Does it simply break if the train keeps on accelerating (by any auxiliary mean other than the catenary under consideration) until it makes contact again definitively ahead of the wave ? Or can you "break" the wall like planes can beat sound just by having enough extra thrust at the right moment ?

Pierre

by Pierre on Wed Apr 4th, 2007 at 05:09:16 PM EST
[ Parent ]
I do not know the behavior when the panto passes the critical speed

It just snaps, AFAIK. When a plane goes supersonic, it still pushes a shock wave ahead of it (the "wall" becomes a cone), but the shock wave in a metal line would tear it, I surmise.

On a more general note, catenary is not cheap -- and two catenaries (each of which have to be sufficient for conducting maximum currents) would be double prize, not to mention the extra spanning work and the the extra wear on the pantographs. So I'd guess pushing the critical speed higher (stronger alloys, different material, more weights on the ends) is cheaper anyway.

*Lunatic*, n.
One whose delusions are out of fashion.

by DoDo on Thu Apr 5th, 2007 at 06:35:06 AM EST
[ Parent ]
It must be an intense area of research ?

Could it be that a contact-less panto sucks the current by ionizing air a few centimeters away from the catenary ? You would need some tight feedback loop to keep it a the right distance (too close, it hits, too far, it looses conduction), but 200 m/s doesn't rule it out with some telemetry/radar continuously tracking the catenary.

Or may be the simple fact of having a 20 MW spark would displace the catenary and still cause a shockwave ?

Pierre

by Pierre on Thu Apr 5th, 2007 at 07:54:44 AM EST
[ Parent ]
This may be viable technically, but you don't want sparks flying in regular traffic (especially in high summer when grass would catch fire), nor stuff burnt onto the catenary, so you'd have to develop and manufacture it just for a record run.

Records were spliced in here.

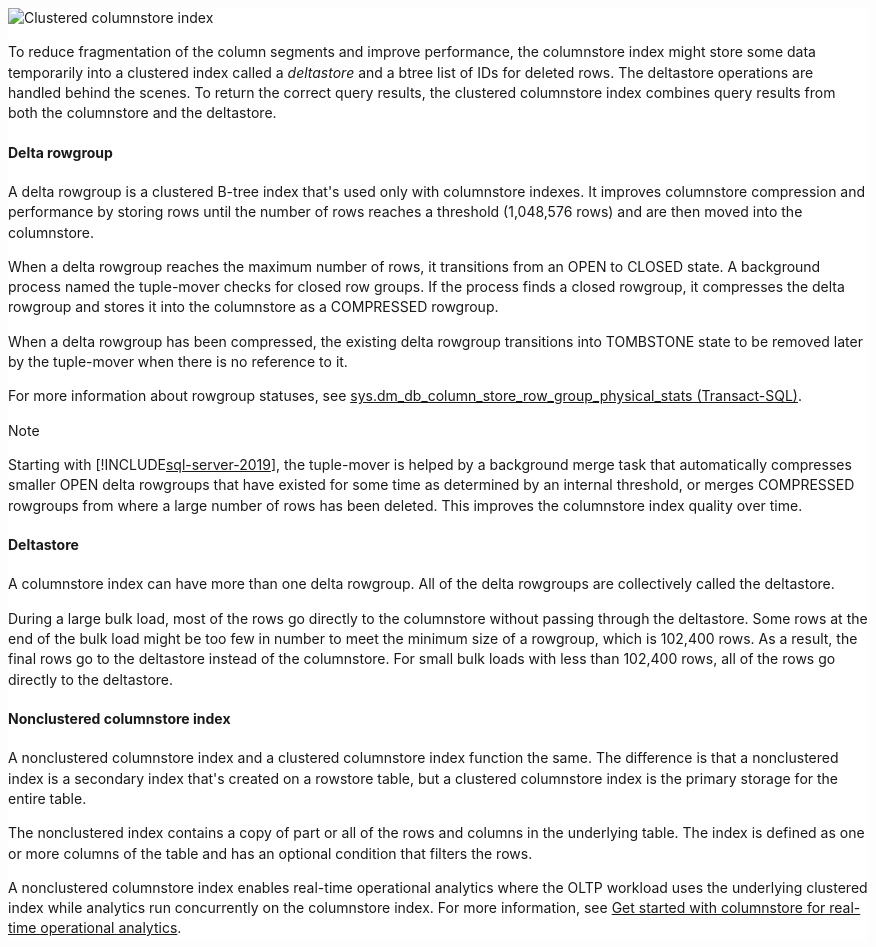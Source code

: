 ![Clustered columnstore index](../../relational-databases/indexes/media/sql-server-pdw-columnstore-physicalstorage.gif "Clustered Columnstore index")  
  
To reduce fragmentation of the column segments and improve performance, the columnstore index might store some data temporarily into a clustered index called a *deltastore* and a btree list of IDs for deleted rows. The deltastore operations are handled behind the scenes. To return the correct query results, the clustered columnstore index combines query results from both the columnstore and the deltastore.  
  
#### Delta rowgroup
A delta rowgroup is a clustered B-tree index that's used only with columnstore indexes. It improves columnstore compression and performance by storing rows until the number of rows reaches a threshold (1,048,576 rows) and are then moved into the columnstore.  

When a delta rowgroup reaches the maximum number of rows, it transitions from an OPEN to CLOSED state. A background process named the tuple-mover checks for closed row groups. If the process finds a closed rowgroup, it compresses the delta rowgroup and stores it into the columnstore as a COMPRESSED rowgroup. 

When a delta rowgroup has been compressed, the existing delta rowgroup transitions into TOMBSTONE state to be removed later by the tuple-mover when there is no reference to it. 

For more information about rowgroup statuses, see [sys.dm_db_column_store_row_group_physical_stats (Transact-SQL)](../../relational-databases/system-dynamic-management-views/sys-dm-db-column-store-row-group-physical-stats-transact-sql.md). 

> [!NOTE]
> Starting with [!INCLUDE[sql-server-2019](../../includes/sssqlv15-md.md)], the tuple-mover is helped by a background merge task that automatically compresses smaller OPEN delta rowgroups that have existed for some time as determined by an internal threshold, or merges COMPRESSED rowgroups from where a large number of rows has been deleted. This improves the columnstore index quality over time.         
  
#### Deltastore
A columnstore index can have more than one delta rowgroup. All of the delta rowgroups are collectively called the deltastore.   

During a large bulk load, most of the rows go directly to the columnstore without passing through the deltastore. Some rows at the end of the bulk load might be too few in number to meet the minimum size of a rowgroup, which is 102,400 rows. As a result, the final rows go to the deltastore instead of the columnstore. For small bulk loads with less than 102,400 rows, all of the rows go directly to the deltastore.  
  
#### Nonclustered columnstore index
A nonclustered columnstore index and a clustered columnstore index function the same. The difference is that a nonclustered index is a secondary index that's created on a rowstore table, but a clustered columnstore index is the primary storage for the entire table.  
  
The nonclustered index contains a copy of part or all of the rows and columns in the underlying table. The index is defined as one or more columns of the table and has an optional condition that filters the rows.  
  
A nonclustered columnstore index enables real-time operational analytics where the OLTP workload uses the underlying clustered index while analytics run concurrently on the columnstore index. For more information, see [Get started with columnstore for real-time operational analytics](../../relational-databases/indexes/get-started-with-columnstore-for-real-time-operational-analytics.md).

By the way, speaking of catenary/pantrograph research, I know that both the Japanese and the Germans developed active pantographs, regulating for constant pressure on the catenary. I wonder where Alstom and SNCF are with that technology.

*Lunatic*, n.
One whose delusions are out of fashion.

by DoDo on Thu Apr 5th, 2007 at 12:34:59 PM EST
[ Parent ]
Actually, the TGV at commercial speed is already pretty sparky: the highway between Paris and Lyon runs parallel to the railway for many miles, and I drove it several times at night: when the TGV passes you (you can't be mistaken, he's 150 km/h faster than you !) it has burst of sparks flying all around the pantos every second. And that was all of them (they're barely two minutes apart on that section).

There is a large ballast rock strip on either side of the railway, dunno if it's specially larger for high speed railways, but there must be burning metal shards falling on it all the time.

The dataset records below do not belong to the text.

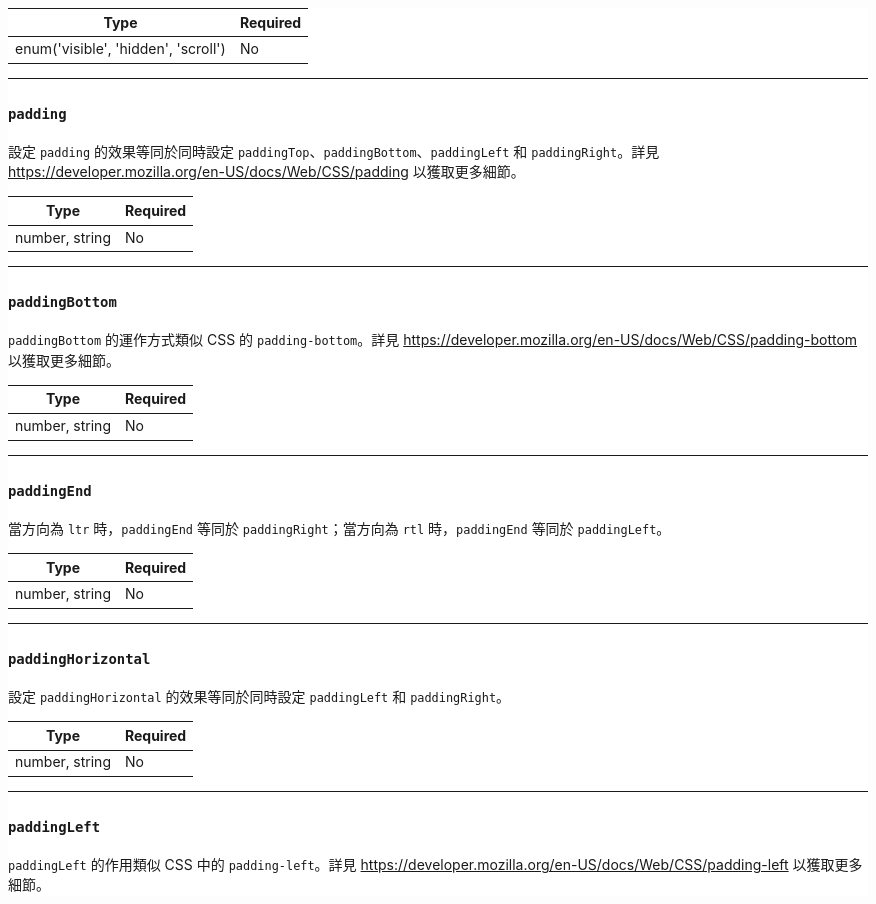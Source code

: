 | Type                                | Required |
| ----------------------------------- | -------- |
| enum('visible', 'hidden', 'scroll') | No       |

---

### `padding`

設定 `padding` 的效果等同於同時設定 `paddingTop`、`paddingBottom`、`paddingLeft` 和 `paddingRight`。詳見 https://developer.mozilla.org/en-US/docs/Web/CSS/padding 以獲取更多細節。

| Type           | Required |
| -------------- | -------- |
| number, string | No       |

---

### `paddingBottom`

`paddingBottom` 的運作方式類似 CSS 的 `padding-bottom`。詳見 https://developer.mozilla.org/en-US/docs/Web/CSS/padding-bottom 以獲取更多細節。

| Type           | Required |
| -------------- | -------- |
| number, string | No       |

---

### `paddingEnd`

當方向為 `ltr` 時，`paddingEnd` 等同於 `paddingRight`；當方向為 `rtl` 時，`paddingEnd` 等同於 `paddingLeft`。

| Type           | Required |
| -------------- | -------- |
| number, string | No       |

---

### `paddingHorizontal`

設定 `paddingHorizontal` 的效果等同於同時設定 `paddingLeft` 和 `paddingRight`。

| Type           | Required |
| -------------- | -------- |
| number, string | No       |

---

### `paddingLeft`

`paddingLeft` 的作用類似 CSS 中的 `padding-left`。詳見 https://developer.mozilla.org/en-US/docs/Web/CSS/padding-left 以獲取更多細節。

Actually, if the panto was contact-less and the spark was just like lightning, a canal of ionized air, it wouldn't expand past the area between catenary and panto and nothing would get chipped away to the ground.

Pierre

by Pierre on Thu Apr 5th, 2007 at 04:59:34 PM EST
[ Parent ]
If the TGV was only driving 150 km/h faster than you I guess you were in quite a hurry. ;)

Peak oil is not an energy crisis. It is a liquid fuel crisis.
by Starvid (arvid.hallen at gmail.com) on Thu Apr 5th, 2007 at 05:06:02 PM EST
[ Parent ]
Weren't those nights misty or rainy? Sparks are pretty normal under those conditions, even on conventional railways.

*Lunatic*, n.
One whose delusions are out of fashion.